— Exercise brief —
Every entry below is to be returned unchanged. Images are not part of the copy.

— Stored data —
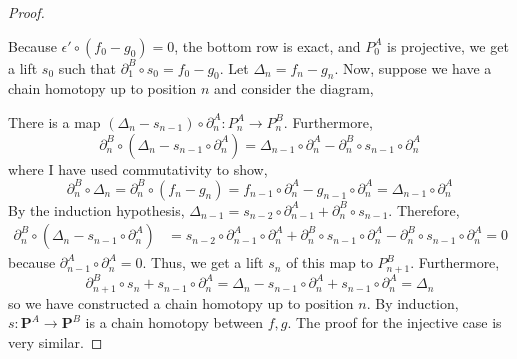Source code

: \documentclass[12pt]{article}
\theoremstyle{remark}
\theoremstyle{definition}
\begin{document}
\begin{proof}
\begin{center}
\end{center}
Because $\epsilon' \circ (f_0 - g_0) = 0$, the bottom row is exact, and $P^A_0$ is projective, we get a lift $s_0$ such that $\partial_1^B \circ s_0 = f_0 - g_0$. Let $\Delta_n = f_n - g_n$. Now, suppose we have a chain homotopy up to position $n$ and consider the diagram,
\begin{center}
\end{center} 
There is a map $(\Delta_n - s_{n-1}) \circ \partial_n^A : P_n^A \to P_n^B$. 
Furthermore, 
\[ \partial_n^B \circ (\Delta_n - s_{n-1} \circ \partial_n^A) = \Delta_{n-1} \circ \partial_n^A - \partial_n^B \circ s_{n-1} \circ \partial_n^A \]
where I have used commutativity to show,
\[ \partial^B_n \circ \Delta_n = \partial^B_n \circ (f_n - g_n) = f_{n-1} \circ \partial^A_n - g_{n-1} \circ \partial^A_n = \Delta_{n-1} \circ \partial^A_n \]
By the induction hypothesis, $\Delta_{n-1} = s_{n-2} \circ \partial_{n-1}^A + \partial_{n}^B \circ s_{n-1}$. Therefore,
\begin{align*}
\partial_n^B \circ (\Delta_n - s_{n-1} \circ \partial_n^A) & = s_{n-2} \circ \partial_{n-1}^A \circ \partial_{n}^A + \partial_{n}^B \circ s_{n-1} \circ \partial_{n}^A - \partial_n^B \circ s_{n-1} \circ \partial_n^A = 0
\end{align*}
because $\partial_{n-1}^A \circ \partial_{n}^A = 0$. Thus, we get a lift $s_n$ of this map to $P_{n+1}^B$. Furthermore,
\[ \partial_{n+1}^B \circ s_n + s_{n-1} \circ \partial_n^A = \Delta_n - s_{n-1} \circ \partial_n^A + s_{n-1} \circ \partial_n^A = \Delta_n \]
so we have constructed a chain homotopy up to position $n$. By induction, $s : \mathbf{P}^A \to \mathbf{P}^B$ is a chain homotopy between $f, g$. The proof for the injective case is very similar.   
\end{proof}
\end{document}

— Result for this task —
Source code

: \documentclass[12pt]{article}
\theoremstyle{remark}
\theoremstyle{definition}
\begin{document}
\begin{proof}
\begin{center}
\end{center}
Because $\epsilon' \circ (f_0 - g_0) = 0$, the bottom row is exact, and $P^A_0$ is projective, we get a lift $s_0$ such that $\partial_1^B \circ s_0 = f_0 - g_0$. Let $\Delta_n = f_n - g_n$. Now, suppose we have a chain homotopy up to position $n$ and consider the diagram,
\begin{center}
\end{center} 
There is a map $(\Delta_n - s_{n-1}) \circ \partial_n^A : P_n^A \to P_n^B$. 
Furthermore, 
\[ \partial_n^B \circ (\Delta_n - s_{n-1} \circ \partial_n^A) = \Delta_{n-1} \circ \partial_n^A - \partial_n^B \circ s_{n-1} \circ \partial_n^A \]
where I have used commutativity to show,
\[ \partial^B_n \circ \Delta_n = \partial^B_n \circ (f_n - g_n) = f_{n-1} \circ \partial^A_n - g_{n-1} \circ \partial^A_n = \Delta_{n-1} \circ \partial^A_n \]
By the induction hypothesis, $\Delta_{n-1} = s_{n-2} \circ \partial_{n-1}^A + \partial_{n}^B \circ s_{n-1}$. Therefore,
\begin{align*}
\partial_n^B \circ (\Delta_n - s_{n-1} \circ \partial_n^A) & = s_{n-2} \circ \partial_{n-1}^A \circ \partial_{n}^A + \partial_{n}^B \circ s_{n-1} \circ \partial_{n}^A - \partial_n^B \circ s_{n-1} \circ \partial_n^A = 0
\end{align*}
because $\partial_{n-1}^A \circ \partial_{n}^A = 0$. Thus, we get a lift $s_n$ of this map to $P_{n+1}^B$. Furthermore,
\[ \partial_{n+1}^B \circ s_n + s_{n-1} \circ \partial_n^A = \Delta_n - s_{n-1} \circ \partial_n^A + s_{n-1} \circ \partial_n^A = \Delta_n \]
so we have constructed a chain homotopy up to position $n$. By induction, $s : \mathbf{P}^A \to \mathbf{P}^B$ is a chain homotopy between $f, g$. The proof for the injective case is very similar.   
\end{proof}
\end{document}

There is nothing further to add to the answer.